Title: On the renormalization of massive vector field theory coupled to scalar in curved space-time Show Chinese title

Title: 关于与标量场在弯曲时空耦合的 massive 向量场理论的重整化

Abstract: We consider the renormalization of massive vector field interacting with charged scalar field in curved spacetime. Starting with the theory minimally coupled to external gravity and using the formulations with and without St\"uckelberg fields, we show that the longitudinal mode of vector field is completely decoupled and the remaining theory of transverse vector field is renormalizable by power counting.
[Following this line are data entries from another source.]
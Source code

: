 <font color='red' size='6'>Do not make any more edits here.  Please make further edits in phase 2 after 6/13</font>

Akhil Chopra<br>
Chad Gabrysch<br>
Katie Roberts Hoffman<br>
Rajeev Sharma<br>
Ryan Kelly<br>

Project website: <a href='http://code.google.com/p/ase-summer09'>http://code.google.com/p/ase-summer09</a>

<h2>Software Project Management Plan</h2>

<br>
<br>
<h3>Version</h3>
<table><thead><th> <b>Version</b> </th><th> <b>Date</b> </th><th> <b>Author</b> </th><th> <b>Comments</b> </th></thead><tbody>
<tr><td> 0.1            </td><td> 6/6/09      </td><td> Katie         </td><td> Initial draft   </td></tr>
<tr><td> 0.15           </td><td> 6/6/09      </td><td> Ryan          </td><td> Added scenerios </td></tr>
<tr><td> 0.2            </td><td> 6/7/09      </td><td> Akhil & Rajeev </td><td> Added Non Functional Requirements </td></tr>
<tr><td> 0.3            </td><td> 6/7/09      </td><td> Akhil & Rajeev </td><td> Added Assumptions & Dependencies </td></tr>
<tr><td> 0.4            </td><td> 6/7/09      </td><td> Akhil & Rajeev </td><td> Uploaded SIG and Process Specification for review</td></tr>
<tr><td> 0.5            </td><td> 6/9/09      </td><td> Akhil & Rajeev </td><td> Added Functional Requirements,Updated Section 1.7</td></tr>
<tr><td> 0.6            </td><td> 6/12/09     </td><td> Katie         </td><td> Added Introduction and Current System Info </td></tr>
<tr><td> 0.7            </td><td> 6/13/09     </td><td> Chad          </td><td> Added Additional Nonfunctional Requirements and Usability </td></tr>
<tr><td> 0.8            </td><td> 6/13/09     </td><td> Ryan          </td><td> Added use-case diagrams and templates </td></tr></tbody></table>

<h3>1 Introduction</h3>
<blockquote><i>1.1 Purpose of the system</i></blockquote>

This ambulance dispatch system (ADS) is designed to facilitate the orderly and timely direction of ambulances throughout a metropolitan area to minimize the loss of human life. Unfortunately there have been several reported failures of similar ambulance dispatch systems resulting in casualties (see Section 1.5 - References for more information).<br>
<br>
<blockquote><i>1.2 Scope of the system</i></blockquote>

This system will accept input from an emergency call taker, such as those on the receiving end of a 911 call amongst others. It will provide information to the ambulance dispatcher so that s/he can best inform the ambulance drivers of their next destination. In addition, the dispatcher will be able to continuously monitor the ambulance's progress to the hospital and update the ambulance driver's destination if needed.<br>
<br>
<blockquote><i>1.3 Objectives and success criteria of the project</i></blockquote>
The formal arguments based on the covariance and power counting indicate that multiplicative renormalizability of the interacting theory may require introducing two non-minimal terms linear in Ricci tensor in the vector sector. Nevertheless, a more detailed analysis shows that these non-minimal terms violate the decoupling of the longitudinal mode and are prohibited. As a verification of general arguments, we derive the one-loop divergences in the minimal massive scalar QED, using St\"uckelberg procedure and the heat-kernel technique. The theory without non-minimal terms proves one-loop renormalizable and admits the renormalization group equations for all the running parameters in the scalar and vector sectors. One-loop beta functions do not depend on the gauge fixing and can be used to derive the effective potential. Show Chinese abstract

Abstract: 我们研究了具有曲率时空中的带电标量场相互作用的有质量矢量场的重整化问题。从外部引力最小耦合的理论出发，并利用包含和不包含施特克尔贝格场的表述方法，我们证明矢量场的纵向模完全解耦，剩余的横向矢量场理论通过计数幂次是可以重整化的。基于协变性和计数幂次的正式论证表明，相互作用理论的乘法重整化可能需要在矢量部分引入两个线性于黎曼张量的非最小项。然而，更详细的分析显示这些非最小项违反了纵向模的解耦，并且是被禁止的。作为一般论证的验证，我们使用施特克尔贝格过程和热核技术，在最小有质量标量QED中推导出一阶发散项。没有非最小项的理论证明是一阶可重整化的，并且允许标量和矢量部分的所有运行参数的重正化群方程。一阶β函数不依赖于规范固定并且可以用来推导有效势能。